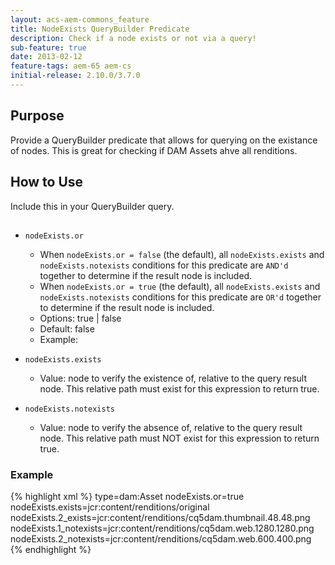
 ```yaml
---
layout: acs-aem-commons_feature
title: NodeExists QueryBuilder Predicate
description: Check if a node exists or not via a query!
sub-feature: true
date: 2013-02-12
feature-tags: aem-65 aem-cs
initial-release: 2.10.0/3.7.0
---
```


## Purpose

Provide a QueryBuilder predicate that allows for querying on the existance of nodes. This is great for checking if DAM Assets ahve all renditions.

## How to Use

Include this in your QueryBuilder query.

## 

* `nodeExists.or`  
  * When `nodeExists.or = false` (the default), all `nodeExists.exists` and `nodeExists.notexists` conditions for this predicate are `AND'd` together to determine if the result node is included.
  * When `nodeExists.or = true` (the default), all `nodeExists.exists` and `nodeExists.notexists` conditions for this predicate are `OR'd` together to determine if the result node is included.    
  * Options: true | false
  * Default: false
  * Example: 
  
* `nodeExists.exists`
  * Value: node to verify the existence of, relative to the query result node. This relative path must exist for this expression to return true.
  
* `nodeExists.notexists`
  * Value: node to verify the absence of, relative to the query result node. This relative path must NOT exist for this expression to return true.

### Example

{% highlight xml %}
type=dam:Asset
nodeExists.or=true
nodeExists.exists=jcr:content/renditions/original
nodeExists.2_exists=jcr:content/renditions/cq5dam.thumbnail.48.48.png
nodeExists.1_notexists=jcr:content/renditions/cq5dam.web.1280.1280.png
nodeExists.2_notexists=jcr:content/renditions/cq5dam.web.600.400.png
{% endhighlight %}
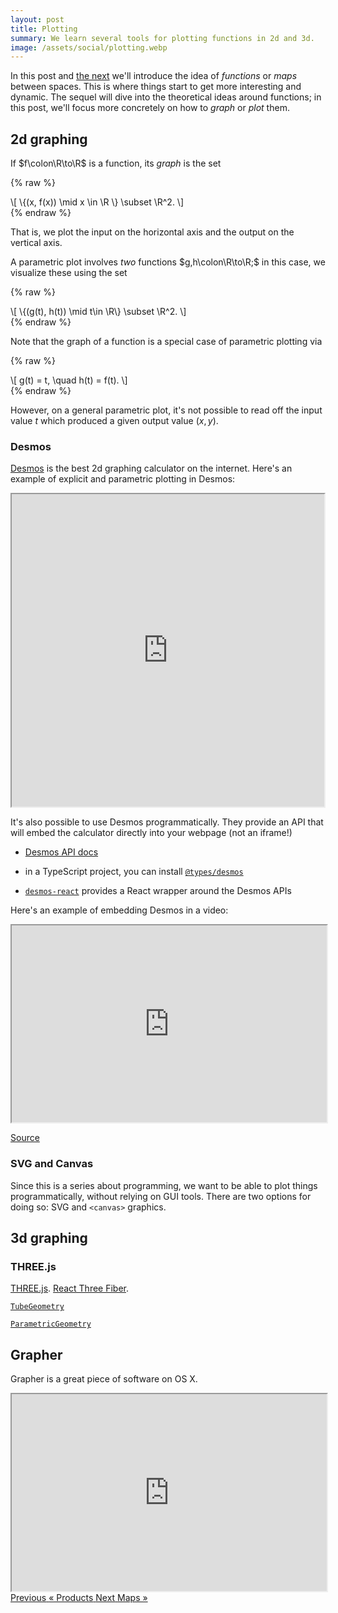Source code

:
 ```yaml
---
layout: post
title: Plotting
summary: We learn several tools for plotting functions in 2d and 3d.
image: /assets/social/plotting.webp
---
```


In this post and [the next](/2023/05/09/maps.html) we'll introduce the idea of *functions* or *maps* between spaces. This is where things start to get more interesting and dynamic. The sequel will dive into the theoretical ideas around functions; in this post, we'll focus more concretely on how to *graph* or *plot* them.

## 2d graphing

If $f\colon\R\to\R$ is a function, its <dfn>graph</dfn> is the set

{% raw %}
<div>
\[ \{(x, f(x)) \mid x \in \R \} \subset \R^2. \]
</div>
{% endraw %}

That is, we plot the input on the horizontal axis and the output on the vertical axis.

A parametric plot involves _two_ functions $g,h\colon\R\to\R;$ in this case, we visualize these using the set

{% raw %}
<div>
\[ \{(g(t), h(t)) \mid t\in \R\} \subset \R^2. \]
</div>
{% endraw %}

Note that the graph of a function is a special case of parametric plotting via

{% raw %}
<div>
\[ g(t) = t, \quad h(t) = f(t). \]
</div>
{% endraw %}

However, on a general parametric plot, it's not possible to read off the input value $t$ which produced a given output value $(x,y).$

### Desmos

[Desmos](https://www.desmos.com/calculator) is the best 2d graphing calculator on the internet. Here's an example of explicit and parametric plotting in Desmos:

<iframe src="https://www.desmos.com/calculator/gshejpaijs" width="500" height="500"></iframe>

It's also possible to use Desmos programmatically. They provide an API that will embed the calculator directly into your webpage (not an iframe!)

- [Desmos API docs](https://www.desmos.com/api/v1.7/docs/index.html#self-hosting)

- in a TypeScript project, you can install [`@types/desmos`](https://www.npmjs.com/package/@types/desmos)

- [`desmos-react`](https://github.com/ysulyma/desmos-react) provides a React wrapper around the Desmos APIs

Here's an example of embedding Desmos in a video:

<iframe src="https://liqvidjs.org/r/ex-desmos/" allowfullscreen="" style="aspect-ratio: 16 / 10; width: 100%;"></iframe>

[Source](https://github.com/ysulyma/ex-desmos)

### SVG and Canvas

Since this is a series about programming, we want to be able to plot things programmatically, without relying on GUI tools. There are two options for doing so: SVG and `<canvas>` graphics. 

## 3d graphing
### THREE.js

[THREE.js](https://threejs.org/docs/). [React Three Fiber](https://docs.pmnd.rs/react-three-fiber/).

[`TubeGeometry`](https://threejs.org/docs/#api/en/geometries/TubeGeometry)

[`ParametricGeometry`](https://threejs.org/docs/?q=parametric#examples/en/geometries/ParametricGeometry)

## Grapher

Grapher is a great piece of software on OS X.

<iframe src="https://www.youtube.com/embed/2zFUeiynYqc" style="aspect-ratio: 16 / 10; width: 100%;" allowfullscreen></iframe>

<nav class="blog-nav">
  <a class="prev"  href="/2023/02/25/products.html">
    <span class="hint">Previous</span>
    <span class="title">&laquo; Products</span>
  </a>

  <a class="next" href="/2023/05/09/maps.html">
    <span class="hint">Next</span>
    <span class="title">Maps &raquo;</span>
  </a>
</nav>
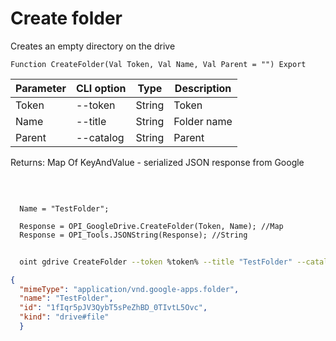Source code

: ﻿---
sidebar_position: 5
---

# Create folder
 Creates an empty directory on the drive



`Function CreateFolder(Val Token, Val Name, Val Parent = "") Export`

  | Parameter | CLI option | Type | Description |
  |-|-|-|-|
  | Token | --token | String | Token |
  | Name | --title | String | Folder name |
  | Parent | --catalog | String | Parent |

  
  Returns:  Map Of KeyAndValue - serialized JSON response from Google

<br/>




```bsl title="Code example"
  
  Name = "TestFolder";
  
  Response = OPI_GoogleDrive.CreateFolder(Token, Name); //Map
  Response = OPI_Tools.JSONString(Response); //String
```



```sh title="CLI command example"
    
  oint gdrive CreateFolder --token %token% --title "TestFolder" --catalog %catalog%

```

```json title="Result"
{
  "mimeType": "application/vnd.google-apps.folder",
  "name": "TestFolder",
  "id": "1fIqr5pJV3QybT5sPeZhBD_0TIvtL5Ovc",
  "kind": "drive#file"
  }
```
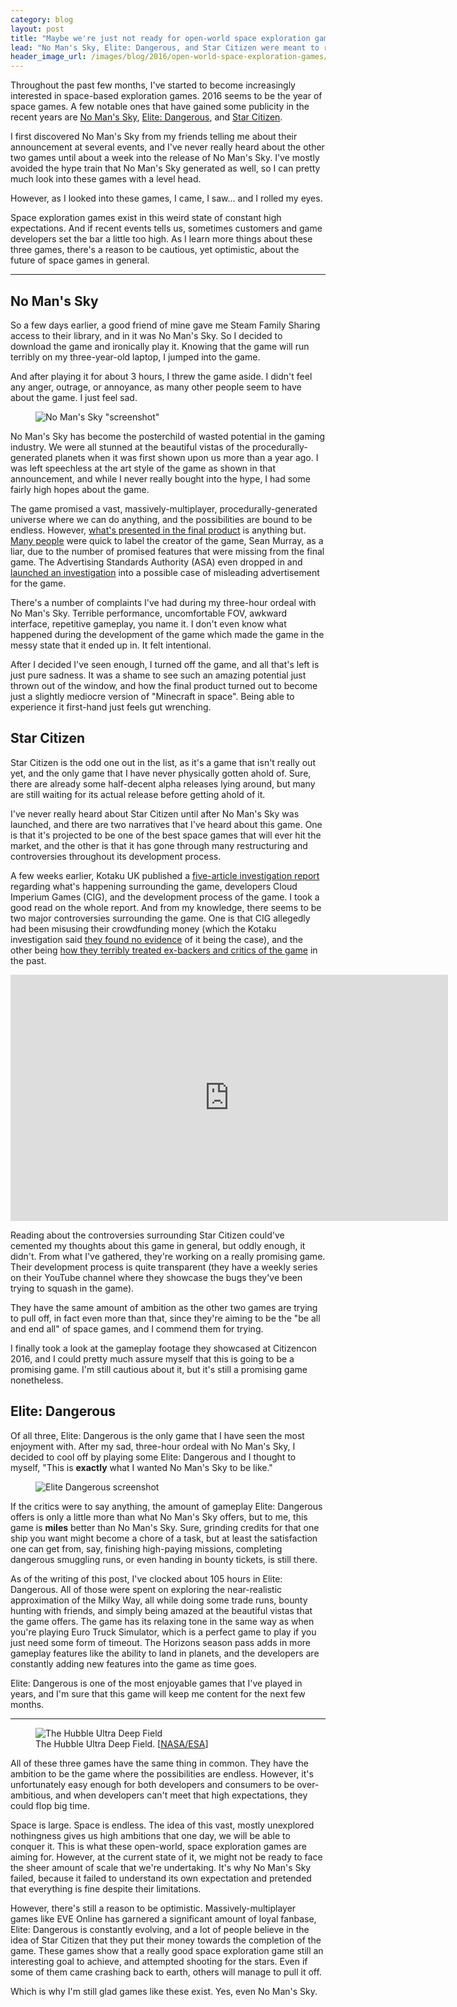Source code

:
 ```yaml
---
category: blog
layout: post
title: "Maybe we're just not ready for open-world space exploration games"
lead: "No Man's Sky, Elite: Dangerous, and Star Citizen were meant to represent the best that space exploration games could offer. However, the current outcome looks worryingly underwhelming."
header_image_url: /images/blog/2016/open-world-space-exploration-games/NMS-NewEridu.png
---
```


Throughout the past few months, I've started to become increasingly interested in space-based exploration games. 2016 seems to be the year of space games. A few notable ones that have gained some publicity in the recent years are [No Man's Sky](http://no-mans-sky.com/), [Elite: Dangerous](https://www.elitedangerous.com/), and [Star Citizen](https://robertsspaceindustries.com/).

I first discovered No Man's Sky from my friends telling me about their announcement at several events, and I've never really heard about the other two games until about a week into the release of No Man's Sky. I've mostly avoided the hype train that No Man's Sky generated as well, so I can pretty much look into these games with a level head.

However, as I looked into these games, I came, I saw... and I rolled my eyes.

Space exploration games exist in this weird state of constant high expectations. And if recent events tells us, sometimes customers and game developers set the bar a little too high. As I learn more things about these three games, there's a reason to be cautious, yet optimistic, about the future of space games in general.

---

## No Man's Sky

So a few days earlier, a good friend of mine gave me Steam Family Sharing access to their library, and in it was No Man's Sky. So I decided to download the game and ironically play it. Knowing that the game will run terribly on my three-year-old laptop, I jumped into the game.

And after playing it for about 3 hours, I threw the game aside. I didn't feel any anger, outrage, or annoyance, as many other people seem to have about the game. I just feel sad.

<figure>
  <img src="/images/blog/2016/open-world-space-exploration-games/NMS-NewEridu.png" alt="No Man's Sky &quot;screenshot&quot;">
</figure>

No Man's Sky has become the posterchild of wasted potential in the gaming industry. We were all stunned at the beautiful vistas of the procedurally-generated planets when it was first shown upon us more than a year ago. I was left speechless at the art style of the game as shown in that announcement, and while I never really bought into the hype, I had some fairly high hopes about the game.

The game promised a vast, massively-multiplayer, procedurally-generated universe where we can do anything, and the possibilities are bound to be endless. However, [what's presented in the final product](https://www.youtube.com/watch?v=RvAwB7ogkik) is anything but. [Many people](https://www.youtube.com/watch?v=w2qKAX_QaoI) were quick to label the creator of the game, Sean Murray, as a liar, due to the number of promised features that were missing from the final game. The Advertising Standards Authority (ASA) even dropped in and [launched an investigation](http://www.eurogamer.net/articles/2016-09-28-advertising-standards-launches-investigation-into-no-mans-sky) into a possible case of misleading advertisement for the game.

There's a number of complaints I've had during my three-hour ordeal with No Man's Sky. Terrible performance, uncomfortable FOV, awkward interface, repetitive gameplay, you name it. I don't even know what happened during the development of the game which made the game in the messy state that it ended up in. It felt intentional.

After I decided I've seen enough, I turned off the game, and all that's left is just pure sadness. It was a shame to see such an amazing potential just thrown out of the window, and how the final product turned out to become just a slightly mediocre version of "Minecraft in space". Being able to experience it first-hand just feels gut wrenching.

## Star Citizen

Star Citizen is the odd one out in the list, as it's a game that isn't really out yet, and the only game that I have never physically gotten ahold of. Sure, there are already some half-decent alpha releases lying around, but many are still waiting for its actual release before getting ahold of it.

I've never really heard about Star Citizen until after No Man's Sky was launched, and there are two narratives that I've heard about this game. One is that it's projected to be one of the best space games that will ever hit the market, and the other is that it has gone through many restructuring and controversies throughout its development process.

A few weeks earlier, Kotaku UK published a [five-article investigation report](http://www.kotaku.co.uk/tag/inside-star-citizen/) regarding what's happening surrounding the game, developers Cloud Imperium Games (CIG), and the development process of the game. I took a good read on the whole report. And from my knowledge, there seems to be two major controversies surrounding the game. One is that CIG allegedly had been misusing their crowdfunding money (which the Kotaku investigation said [they found no evidence](http://www.kotaku.co.uk/2016/09/30/what-to-make-of-star-citizen) of it being the case), and the other being [how they terribly treated ex-backers and critics of the game](http://www.kotaku.co.uk/2016/09/26/the-24-year-feud-that-has-dogged-star-citizen) in the past.

<div class="video-wrapper">
  <iframe width="700" height="394" src="https://www.youtube.com/embed/pdCFTF8j7yI" frameborder="0" allowfullscreen></iframe>
</div>

Reading about the controversies surrounding Star Citizen could've cemented my thoughts about this game in general, but oddly enough, it didn't. From what I've gathered, they're working on a really promising game. Their development process is quite transparent (they have a weekly series on their YouTube channel where they showcase the bugs they've been trying to squash in the game).

They have the same amount of ambition as the other two games are trying to pull off, in fact even more than that, since they're aiming to be the "be all and end all" of space games, and I commend them for trying.

I finally took a look at the gameplay footage they showcased at Citizencon 2016, and I could pretty much assure myself that this is going to be a promising game. I'm still cautious about it, but it's still a promising game nonetheless.

## Elite: Dangerous

Of all three, Elite: Dangerous is the only game that I have seen the most enjoyment with. After my sad, three-hour ordeal with No Man's Sky, I decided to cool off by playing some Elite: Dangerous and I thought to myself, "This is **exactly** what I wanted No Man's Sky to be like."

<figure>
  <img src="/images/blog/2016/open-world-space-exploration-games/EliteDangerous.jpg" alt="Elite Dangerous screenshot">
</figure>

If the critics were to say anything, the amount of gameplay Elite: Dangerous offers is only a little more than what No Man's Sky offers, but to me, this game is **miles** better than No Man's Sky. Sure, grinding credits for that one ship you want might become a chore of a task, but at least the satisfaction one can get from, say, finishing high-paying missions, completing dangerous smuggling runs, or even handing in bounty tickets, is still there.

As of the writing of this post, I've clocked about 105 hours in Elite: Dangerous. All of those were spent on exploring the near-realistic approximation of the Milky Way, all while doing some trade runs, bounty hunting with friends, and simply being amazed at the beautiful vistas that the game offers. The game has its relaxing tone in the same way as when you're playing Euro Truck Simulator, which is a perfect game to play if you just need some form of timeout. The Horizons season pass adds in more gameplay features like the ability to land in planets, and the developers are constantly adding new features into the game as time goes.

Elite: Dangerous is one of the most enjoyable games that I've played in years, and I'm sure that this game will keep me content for the next few months.

---

<figure>
  <img src="/images/blog/2016/open-world-space-exploration-games/hubble-ultra-deep-field.jpg" alt="The Hubble Ultra Deep Field">
  <figcaption>The Hubble Ultra Deep Field. [<a href="https://commons.wikimedia.org/wiki/File:NASA-HS201427a-HubbleUltraDeepField2014-20140603.jpg">NASA/ESA</a>]</figcaption>
</figure>

All of these three games have the same thing in common. They have the ambition to be the game where the possibilities are endless. However, it's unfortunately easy enough for both developers and consumers to be over-ambitious, and when developers can't meet that high expectations, they could flop big time.

Space is large. Space is endless. The idea of this vast, mostly unexplored nothingness gives us high ambitions that one day, we will be able to conquer it. This is what these open-world, space exploration games are aiming for. However, at the current state of it, we might not be ready to face the sheer amount of scale that we're undertaking. It's why No Man's Sky failed, because it failed to understand its own expectation and pretended that everything is fine despite their limitations.

However, there's still a reason to be optimistic. Massively-multiplayer games like EVE Online has garnered a significant amount of loyal fanbase, Elite: Dangerous is constantly evolving, and a lot of people believe in the idea of Star Citizen that they put their money towards the completion of the game. These games show that a really good space exploration game still an interesting goal to achieve, and attempted shooting for the stars. Even if some of them came crashing back to earth, others will manage to pull it off.

Which is why I'm still glad games like these exist. Yes, even No Man's Sky.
══════
From the data above, return every line from the line that has "true | false" up to and including the line that has "NOT exist for this expression to return true.", exactly.

  * Options: true | false
  * Default: false
  * Example: 
  
* `nodeExists.exists`
  * Value: node to verify the existence of, relative to the query result node. This relative path must exist for this expression to return true.
  
* `nodeExists.notexists`
  * Value: node to verify the absence of, relative to the query result node. This relative path must NOT exist for this expression to return true.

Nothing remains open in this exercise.